### Data to examine
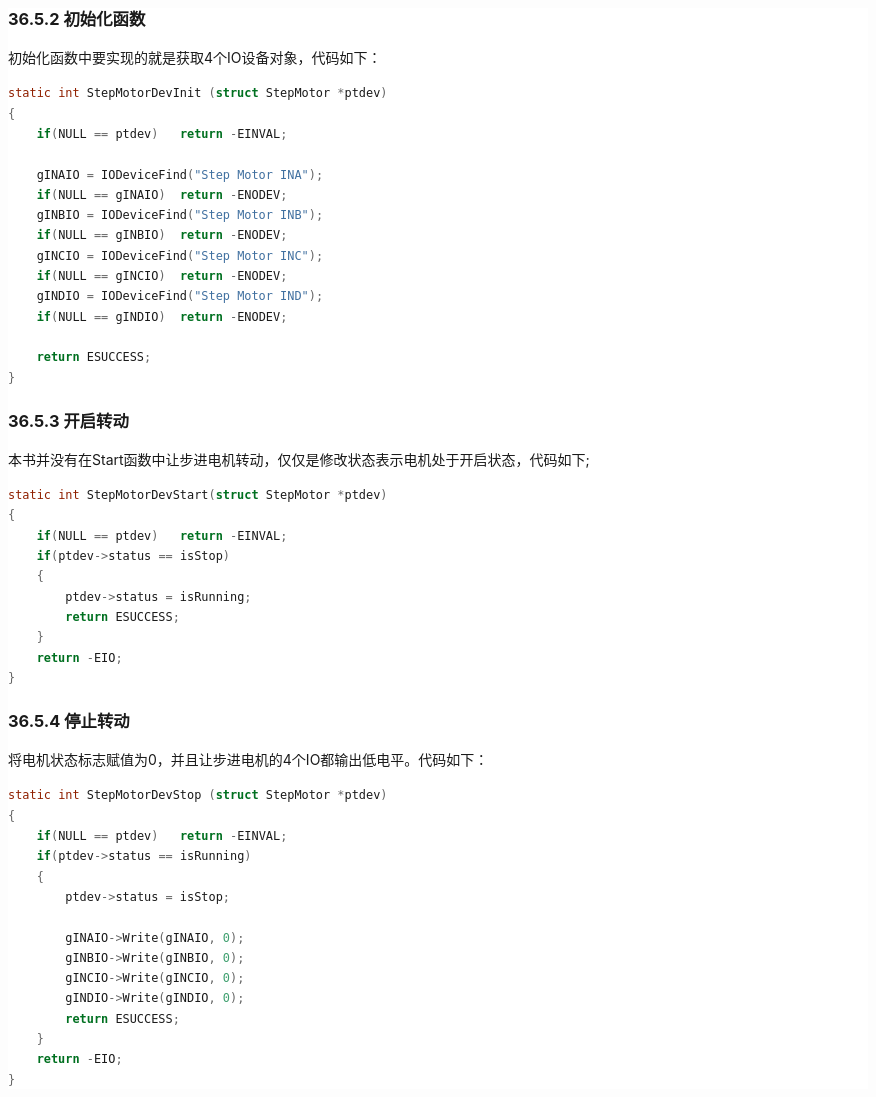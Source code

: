 ### 36.5.2 初始化函数

初始化函数中要实现的就是获取4个IO设备对象，代码如下：

```c
static int StepMotorDevInit (struct StepMotor *ptdev)
{
    if(NULL == ptdev)   return -EINVAL;

    gINAIO = IODeviceFind("Step Motor INA");
    if(NULL == gINAIO)  return -ENODEV;
    gINBIO = IODeviceFind("Step Motor INB");
    if(NULL == gINBIO)  return -ENODEV;
    gINCIO = IODeviceFind("Step Motor INC");
    if(NULL == gINCIO)  return -ENODEV;
    gINDIO = IODeviceFind("Step Motor IND");
    if(NULL == gINDIO)  return -ENODEV;

    return ESUCCESS;
}
```

### 36.5.3 开启转动

本书并没有在Start函数中让步进电机转动，仅仅是修改状态表示电机处于开启状态，代码如下;

```c
static int StepMotorDevStart(struct StepMotor *ptdev)
{
    if(NULL == ptdev)   return -EINVAL;
    if(ptdev->status == isStop)
    {
        ptdev->status = isRunning;
        return ESUCCESS;
    }
    return -EIO;
}
```

### 36.5.4 停止转动

将电机状态标志赋值为0，并且让步进电机的4个IO都输出低电平。代码如下：

```c
static int StepMotorDevStop (struct StepMotor *ptdev)
{
    if(NULL == ptdev)   return -EINVAL;
    if(ptdev->status == isRunning)
    {
        ptdev->status = isStop;
        
        gINAIO->Write(gINAIO, 0);
        gINBIO->Write(gINBIO, 0);
        gINCIO->Write(gINCIO, 0);
        gINDIO->Write(gINDIO, 0);
        return ESUCCESS;
    }
    return -EIO;
}
```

### What is required
Exclude the pictures and give back the rest of the data above exactly as written.

### Answer space
Source code

: ### 36.5.2 初始化函数

初始化函数中要实现的就是获取4个IO设备对象，代码如下：

```c
static int StepMotorDevInit (struct StepMotor *ptdev)
{
    if(NULL == ptdev)   return -EINVAL;

    gINAIO = IODeviceFind("Step Motor INA");
    if(NULL == gINAIO)  return -ENODEV;
    gINBIO = IODeviceFind("Step Motor INB");
    if(NULL == gINBIO)  return -ENODEV;
    gINCIO = IODeviceFind("Step Motor INC");
    if(NULL == gINCIO)  return -ENODEV;
    gINDIO = IODeviceFind("Step Motor IND");
    if(NULL == gINDIO)  return -ENODEV;

    return ESUCCESS;
}
```

### 36.5.3 开启转动

本书并没有在Start函数中让步进电机转动，仅仅是修改状态表示电机处于开启状态，代码如下;

```c
static int StepMotorDevStart(struct StepMotor *ptdev)
{
    if(NULL == ptdev)   return -EINVAL;
    if(ptdev->status == isStop)
    {
        ptdev->status = isRunning;
        return ESUCCESS;
    }
    return -EIO;
}
```

### 36.5.4 停止转动

将电机状态标志赋值为0，并且让步进电机的4个IO都输出低电平。代码如下：

```c
static int StepMotorDevStop (struct StepMotor *ptdev)
{
    if(NULL == ptdev)   return -EINVAL;
    if(ptdev->status == isRunning)
    {
        ptdev->status = isStop;
        
        gINAIO->Write(gINAIO, 0);
        gINBIO->Write(gINBIO, 0);
        gINCIO->Write(gINCIO, 0);
        gINDIO->Write(gINDIO, 0);
        return ESUCCESS;
    }
    return -EIO;
}
```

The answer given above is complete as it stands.